(Beginning of DATA EXTRACT)
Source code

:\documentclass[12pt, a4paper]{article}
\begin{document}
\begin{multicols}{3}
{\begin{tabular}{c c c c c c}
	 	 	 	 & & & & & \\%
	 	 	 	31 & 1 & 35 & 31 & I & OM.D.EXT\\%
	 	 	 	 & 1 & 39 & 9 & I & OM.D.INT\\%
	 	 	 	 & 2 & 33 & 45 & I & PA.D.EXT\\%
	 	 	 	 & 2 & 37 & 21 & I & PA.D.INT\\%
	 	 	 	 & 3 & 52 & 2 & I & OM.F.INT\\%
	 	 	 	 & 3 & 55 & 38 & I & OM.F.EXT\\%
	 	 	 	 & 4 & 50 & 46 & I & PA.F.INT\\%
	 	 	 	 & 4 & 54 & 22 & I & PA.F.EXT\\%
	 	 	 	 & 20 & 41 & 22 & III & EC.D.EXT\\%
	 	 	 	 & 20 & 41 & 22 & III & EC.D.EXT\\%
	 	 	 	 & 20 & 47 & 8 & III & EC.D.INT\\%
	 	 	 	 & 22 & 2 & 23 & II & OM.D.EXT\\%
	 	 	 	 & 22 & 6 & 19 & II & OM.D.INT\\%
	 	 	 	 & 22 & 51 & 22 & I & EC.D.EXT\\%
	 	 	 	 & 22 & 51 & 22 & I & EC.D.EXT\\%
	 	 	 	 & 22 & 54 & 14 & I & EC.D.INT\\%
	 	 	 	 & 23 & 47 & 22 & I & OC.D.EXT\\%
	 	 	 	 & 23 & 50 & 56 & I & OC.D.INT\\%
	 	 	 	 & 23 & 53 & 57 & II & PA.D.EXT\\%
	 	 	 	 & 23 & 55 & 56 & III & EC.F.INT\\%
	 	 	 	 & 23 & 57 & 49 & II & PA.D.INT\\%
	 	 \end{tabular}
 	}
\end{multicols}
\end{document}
(End of DATA EXTRACT)
PROBLEM STATEMENT: The entries above, copied exactly, form the whole answer.

EXERCISE RESULT:
Source code

:\documentclass[12pt, a4paper]{article}
\begin{document}
\begin{multicols}{3}
{\begin{tabular}{c c c c c c}
	 	 	 	 & & & & & \\%
	 	 	 	31 & 1 & 35 & 31 & I & OM.D.EXT\\%
	 	 	 	 & 1 & 39 & 9 & I & OM.D.INT\\%
	 	 	 	 & 2 & 33 & 45 & I & PA.D.EXT\\%
	 	 	 	 & 2 & 37 & 21 & I & PA.D.INT\\%
	 	 	 	 & 3 & 52 & 2 & I & OM.F.INT\\%
	 	 	 	 & 3 & 55 & 38 & I & OM.F.EXT\\%
	 	 	 	 & 4 & 50 & 46 & I & PA.F.INT\\%
	 	 	 	 & 4 & 54 & 22 & I & PA.F.EXT\\%
	 	 	 	 & 20 & 41 & 22 & III & EC.D.EXT\\%
	 	 	 	 & 20 & 41 & 22 & III & EC.D.EXT\\%
	 	 	 	 & 20 & 47 & 8 & III & EC.D.INT\\%
	 	 	 	 & 22 & 2 & 23 & II & OM.D.EXT\\%
	 	 	 	 & 22 & 6 & 19 & II & OM.D.INT\\%
	 	 	 	 & 22 & 51 & 22 & I & EC.D.EXT\\%
	 	 	 	 & 22 & 51 & 22 & I & EC.D.EXT\\%
	 	 	 	 & 22 & 54 & 14 & I & EC.D.INT\\%
	 	 	 	 & 23 & 47 & 22 & I & OC.D.EXT\\%
	 	 	 	 & 23 & 50 & 56 & I & OC.D.INT\\%
	 	 	 	 & 23 & 53 & 57 & II & PA.D.EXT\\%
	 	 	 	 & 23 & 55 & 56 & III & EC.F.INT\\%
	 	 	 	 & 23 & 57 & 49 & II & PA.D.INT\\%
	 	 \end{tabular}
 	}
\end{multicols}
\end{document}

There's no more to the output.